What to produce: For the records below, work out the number of lines holding "item" and reply with only that.
──────── Data extracts
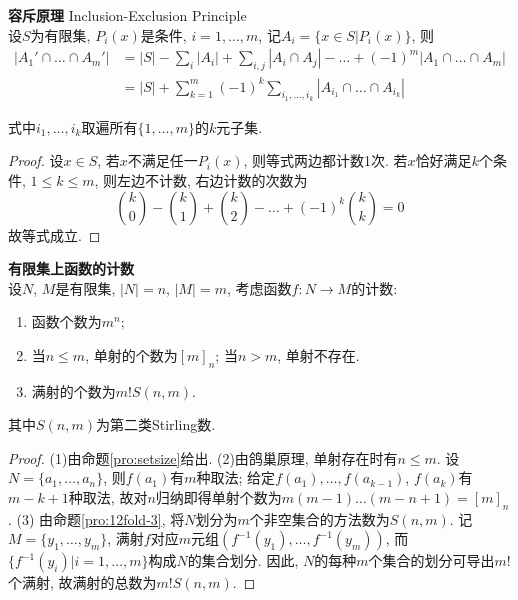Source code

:\begin{pro} \textbf{容斥原理} Inclusion-Exclusion Principle \\
设$S$为有限集, $P_i(x)$是条件, $i=1,\dots,m$, 记$A_i = \{x\in S\vert P_i(x)\}$, 则
\begin{align}
    |A_1' \cap \dots \cap A_m'|
    &=|S|-\sum_i |A_i|+\sum_{i,j} |A_i\cap A_j| -\dots+(-1)^m |A_1\cap\dots \cap A_m|\\
    &= |S|+\sum_{k=1}^m (-1)^k \sum_{i_1,\dots,i_k} |A_{i_1}\cap \dots \cap A_{i_k}|
\end{align}
\end{pro}
式中$i_1,\dots,i_k$取遍所有$\{1,\dots,m\}$的$k$元子集. 
\begin{proof}
设$x\in S$, 若$x$不满足任一$P_i(x)$, 则等式两边都计数1次. 若$x$恰好满足$k$个条件, $1\le k\le m$, 则左边不计数, 右边计数的次数为
\begin{equation}
    \binom{k}{0} - \binom{k}{1} + \binom{k}{2} - \dots + (-1)^k \binom{k}{k} = 0
\end{equation}
故等式成立. 
\end{proof}

\begin{pro}\textbf{有限集上函数的计数}\\
设$N$, $M$是有限集, $|N|=n$, $|M|=m$, 考虑函数$f:N\to M$的计数:
\begin{enumerate}
\item 函数个数为$m^n$;
\item 当$n\le m$, 单射的个数为$[m]_n$; 当$n>m$, 单射不存在. 
\item 满射的个数为$m!S(n,m)$.
\end{enumerate}
其中$S(n,m)$为第二类Stirling数. 
\label{pro:12fold-1}
\end{pro}
\begin{proof}
(1)由命题\ref{pro:setsize}给出. (2)由鸽巢原理, 单射存在时有$n\le m$. 设$N=\{a_1,\dots,a_n\}$, 则$f(a_1)$有$m$种取法; 给定$f(a_1),\dots, f(a_{k-1})$, $f(a_k)$有$m-k+1$种取法, 故对$n$归纳即得单射个数为$m(m-1)\dots(m-n+1)=[m]_n$. (3) 由命题\ref{pro:12fold-3}, 将$N$划分为$m$个非空集合的方法数为$S(n,m)$. 记$M=\{y_1,\dots,y_m\}$, 满射$f$对应$m$元组$(f^{-1}(y_1),\dots,f^{-1}(y_m))$, 而$\{f^{-1}(y_i)\vert i=1,\dots,m\}$构成$N$的集合划分. 因此, $N$的每种$m$个集合的划分可导出$m!$个满射, 故满射的总数为$m!S(n,m)$. 
\end{proof}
────────────────
Response: 3